> _Supplied material_
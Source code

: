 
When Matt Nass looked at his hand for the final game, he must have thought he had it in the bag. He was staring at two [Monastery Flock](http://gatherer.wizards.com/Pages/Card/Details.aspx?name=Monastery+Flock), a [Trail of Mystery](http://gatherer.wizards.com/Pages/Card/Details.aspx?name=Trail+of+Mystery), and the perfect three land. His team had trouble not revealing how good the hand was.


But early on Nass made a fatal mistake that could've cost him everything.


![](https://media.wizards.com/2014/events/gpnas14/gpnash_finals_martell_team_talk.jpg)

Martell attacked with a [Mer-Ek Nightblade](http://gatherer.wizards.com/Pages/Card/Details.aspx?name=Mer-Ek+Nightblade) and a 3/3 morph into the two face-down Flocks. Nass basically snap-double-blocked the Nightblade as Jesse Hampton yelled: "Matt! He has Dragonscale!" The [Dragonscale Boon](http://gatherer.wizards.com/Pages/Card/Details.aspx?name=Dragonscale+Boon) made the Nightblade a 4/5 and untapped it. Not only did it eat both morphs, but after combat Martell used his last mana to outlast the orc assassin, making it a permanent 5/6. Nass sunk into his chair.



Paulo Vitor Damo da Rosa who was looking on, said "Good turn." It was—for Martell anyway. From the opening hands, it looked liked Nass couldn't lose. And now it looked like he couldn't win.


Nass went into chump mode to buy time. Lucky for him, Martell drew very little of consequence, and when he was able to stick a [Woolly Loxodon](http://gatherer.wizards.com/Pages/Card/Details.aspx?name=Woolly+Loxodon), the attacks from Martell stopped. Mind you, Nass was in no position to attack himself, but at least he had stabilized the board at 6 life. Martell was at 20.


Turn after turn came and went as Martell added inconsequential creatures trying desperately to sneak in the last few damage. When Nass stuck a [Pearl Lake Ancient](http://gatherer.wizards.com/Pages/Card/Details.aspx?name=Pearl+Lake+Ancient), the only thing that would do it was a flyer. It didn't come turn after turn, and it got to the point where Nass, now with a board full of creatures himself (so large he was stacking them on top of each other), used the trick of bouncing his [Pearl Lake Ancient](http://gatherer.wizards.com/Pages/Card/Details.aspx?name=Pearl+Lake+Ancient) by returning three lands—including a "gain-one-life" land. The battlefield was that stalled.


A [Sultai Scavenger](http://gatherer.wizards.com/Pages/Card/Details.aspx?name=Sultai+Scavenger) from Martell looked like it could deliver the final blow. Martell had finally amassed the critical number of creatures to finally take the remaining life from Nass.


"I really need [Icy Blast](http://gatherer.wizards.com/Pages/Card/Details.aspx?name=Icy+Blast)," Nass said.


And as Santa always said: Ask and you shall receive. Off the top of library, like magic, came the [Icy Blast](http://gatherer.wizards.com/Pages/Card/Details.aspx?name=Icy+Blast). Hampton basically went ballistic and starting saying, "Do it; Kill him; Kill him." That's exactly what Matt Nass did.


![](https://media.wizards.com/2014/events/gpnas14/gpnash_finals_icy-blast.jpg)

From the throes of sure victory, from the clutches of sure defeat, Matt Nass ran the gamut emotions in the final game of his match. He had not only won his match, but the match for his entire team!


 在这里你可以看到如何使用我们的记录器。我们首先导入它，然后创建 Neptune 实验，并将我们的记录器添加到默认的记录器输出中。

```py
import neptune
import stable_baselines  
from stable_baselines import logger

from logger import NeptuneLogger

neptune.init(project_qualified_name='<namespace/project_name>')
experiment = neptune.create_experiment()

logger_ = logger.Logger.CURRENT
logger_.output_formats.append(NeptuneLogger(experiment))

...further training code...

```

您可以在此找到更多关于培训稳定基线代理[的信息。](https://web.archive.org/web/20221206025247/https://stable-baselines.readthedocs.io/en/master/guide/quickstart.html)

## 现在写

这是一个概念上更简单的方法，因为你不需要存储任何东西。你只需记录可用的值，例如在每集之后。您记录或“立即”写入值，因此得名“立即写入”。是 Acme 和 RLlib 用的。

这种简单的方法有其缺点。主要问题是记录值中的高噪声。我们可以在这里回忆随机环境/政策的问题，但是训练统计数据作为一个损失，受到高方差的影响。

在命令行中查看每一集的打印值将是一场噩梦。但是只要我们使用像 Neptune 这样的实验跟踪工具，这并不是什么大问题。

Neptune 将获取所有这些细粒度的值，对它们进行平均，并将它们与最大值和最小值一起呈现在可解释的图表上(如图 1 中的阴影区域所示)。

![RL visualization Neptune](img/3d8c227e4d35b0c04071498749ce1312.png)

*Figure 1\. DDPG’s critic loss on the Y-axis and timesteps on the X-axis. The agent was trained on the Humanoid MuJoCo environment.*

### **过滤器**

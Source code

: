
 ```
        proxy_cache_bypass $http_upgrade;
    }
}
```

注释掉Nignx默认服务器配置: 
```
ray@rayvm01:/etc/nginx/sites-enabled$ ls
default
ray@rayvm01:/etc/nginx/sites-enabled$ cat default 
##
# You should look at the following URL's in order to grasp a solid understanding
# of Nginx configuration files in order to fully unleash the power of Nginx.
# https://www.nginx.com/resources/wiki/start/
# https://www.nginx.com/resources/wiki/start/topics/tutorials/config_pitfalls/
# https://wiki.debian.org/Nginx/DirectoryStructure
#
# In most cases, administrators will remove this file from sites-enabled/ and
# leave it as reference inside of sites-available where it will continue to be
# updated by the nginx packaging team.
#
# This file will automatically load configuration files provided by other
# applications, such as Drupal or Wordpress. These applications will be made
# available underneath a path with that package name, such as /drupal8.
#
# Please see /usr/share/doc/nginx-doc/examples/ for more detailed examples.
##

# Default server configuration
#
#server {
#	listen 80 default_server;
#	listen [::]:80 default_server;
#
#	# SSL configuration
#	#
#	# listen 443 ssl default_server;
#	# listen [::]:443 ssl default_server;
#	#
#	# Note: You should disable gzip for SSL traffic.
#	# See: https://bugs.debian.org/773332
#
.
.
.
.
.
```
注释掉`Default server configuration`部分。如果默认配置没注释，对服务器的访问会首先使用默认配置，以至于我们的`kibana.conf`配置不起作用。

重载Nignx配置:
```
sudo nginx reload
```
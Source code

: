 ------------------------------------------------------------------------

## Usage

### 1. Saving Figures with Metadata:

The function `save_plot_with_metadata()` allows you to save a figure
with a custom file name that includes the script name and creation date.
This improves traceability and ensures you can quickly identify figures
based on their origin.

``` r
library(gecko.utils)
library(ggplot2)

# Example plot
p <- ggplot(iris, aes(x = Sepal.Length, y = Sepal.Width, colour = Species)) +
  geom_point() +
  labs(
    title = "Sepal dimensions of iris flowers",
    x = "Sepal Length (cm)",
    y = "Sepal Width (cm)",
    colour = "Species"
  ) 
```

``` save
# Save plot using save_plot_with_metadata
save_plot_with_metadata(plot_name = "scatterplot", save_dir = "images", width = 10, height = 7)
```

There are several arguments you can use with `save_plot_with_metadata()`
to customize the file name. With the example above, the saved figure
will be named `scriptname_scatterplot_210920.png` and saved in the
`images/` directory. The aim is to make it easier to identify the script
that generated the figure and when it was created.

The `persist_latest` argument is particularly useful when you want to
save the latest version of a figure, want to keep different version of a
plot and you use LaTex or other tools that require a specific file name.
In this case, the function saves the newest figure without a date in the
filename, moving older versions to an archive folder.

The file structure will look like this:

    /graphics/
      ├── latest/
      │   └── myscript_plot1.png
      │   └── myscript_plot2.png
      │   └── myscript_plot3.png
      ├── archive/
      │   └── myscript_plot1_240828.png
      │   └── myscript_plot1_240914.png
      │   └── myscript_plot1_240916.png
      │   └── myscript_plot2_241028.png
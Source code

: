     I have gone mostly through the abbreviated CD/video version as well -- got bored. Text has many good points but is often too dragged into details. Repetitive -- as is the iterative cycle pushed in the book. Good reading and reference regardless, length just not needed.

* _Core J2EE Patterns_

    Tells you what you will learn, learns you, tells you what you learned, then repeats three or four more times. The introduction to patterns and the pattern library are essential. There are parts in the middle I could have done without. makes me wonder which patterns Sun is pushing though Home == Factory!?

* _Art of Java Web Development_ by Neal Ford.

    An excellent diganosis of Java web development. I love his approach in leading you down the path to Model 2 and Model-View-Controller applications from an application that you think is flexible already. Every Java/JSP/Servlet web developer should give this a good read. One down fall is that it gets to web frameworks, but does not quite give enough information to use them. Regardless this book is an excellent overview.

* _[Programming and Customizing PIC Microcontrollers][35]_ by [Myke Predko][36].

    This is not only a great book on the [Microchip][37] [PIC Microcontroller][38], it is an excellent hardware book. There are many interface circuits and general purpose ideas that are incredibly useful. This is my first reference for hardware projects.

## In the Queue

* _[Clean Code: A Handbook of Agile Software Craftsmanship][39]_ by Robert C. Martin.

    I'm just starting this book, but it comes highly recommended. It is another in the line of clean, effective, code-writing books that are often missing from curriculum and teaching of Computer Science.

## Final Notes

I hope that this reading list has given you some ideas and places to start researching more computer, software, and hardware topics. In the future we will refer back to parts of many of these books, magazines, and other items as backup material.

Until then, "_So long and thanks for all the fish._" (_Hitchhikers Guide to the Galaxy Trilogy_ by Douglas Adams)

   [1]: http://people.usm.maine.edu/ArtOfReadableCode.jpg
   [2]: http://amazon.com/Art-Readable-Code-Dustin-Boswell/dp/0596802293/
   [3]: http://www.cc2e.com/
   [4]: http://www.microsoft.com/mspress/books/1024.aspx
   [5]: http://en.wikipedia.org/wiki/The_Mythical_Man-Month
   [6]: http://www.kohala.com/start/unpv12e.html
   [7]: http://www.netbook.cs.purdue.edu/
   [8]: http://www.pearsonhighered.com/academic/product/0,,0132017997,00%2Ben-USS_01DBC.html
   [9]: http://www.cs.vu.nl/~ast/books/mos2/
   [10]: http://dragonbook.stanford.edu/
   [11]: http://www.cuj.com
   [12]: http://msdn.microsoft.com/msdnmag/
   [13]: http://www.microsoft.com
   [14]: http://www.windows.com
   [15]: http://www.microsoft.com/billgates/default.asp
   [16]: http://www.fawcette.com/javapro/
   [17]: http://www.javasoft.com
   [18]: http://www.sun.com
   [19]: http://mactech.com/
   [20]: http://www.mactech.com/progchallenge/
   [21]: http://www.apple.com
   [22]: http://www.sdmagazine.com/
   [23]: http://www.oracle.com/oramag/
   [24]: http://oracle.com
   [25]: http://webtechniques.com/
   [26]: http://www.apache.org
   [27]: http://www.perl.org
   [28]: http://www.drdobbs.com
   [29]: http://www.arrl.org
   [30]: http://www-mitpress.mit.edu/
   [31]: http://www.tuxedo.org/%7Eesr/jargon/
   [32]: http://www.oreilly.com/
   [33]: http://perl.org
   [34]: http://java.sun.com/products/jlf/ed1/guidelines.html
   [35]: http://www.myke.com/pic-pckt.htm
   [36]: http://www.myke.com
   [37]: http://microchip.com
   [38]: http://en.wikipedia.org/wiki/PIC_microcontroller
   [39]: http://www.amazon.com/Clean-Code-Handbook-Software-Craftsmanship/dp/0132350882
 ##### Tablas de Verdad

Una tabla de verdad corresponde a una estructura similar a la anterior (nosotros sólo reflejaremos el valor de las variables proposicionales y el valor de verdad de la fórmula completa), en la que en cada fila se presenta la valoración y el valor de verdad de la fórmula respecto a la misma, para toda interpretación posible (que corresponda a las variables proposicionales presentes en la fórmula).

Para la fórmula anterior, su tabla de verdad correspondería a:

> _What is expected_
Look over the data above and show each line that contains "events".

> _Response to this exercise_
![](https://media.wizards.com/2014/events/gpnas14/gpnash_finals_martell_team_talk.jpg)
![](https://media.wizards.com/2014/events/gpnas14/gpnash_finals_icy-blast.jpg)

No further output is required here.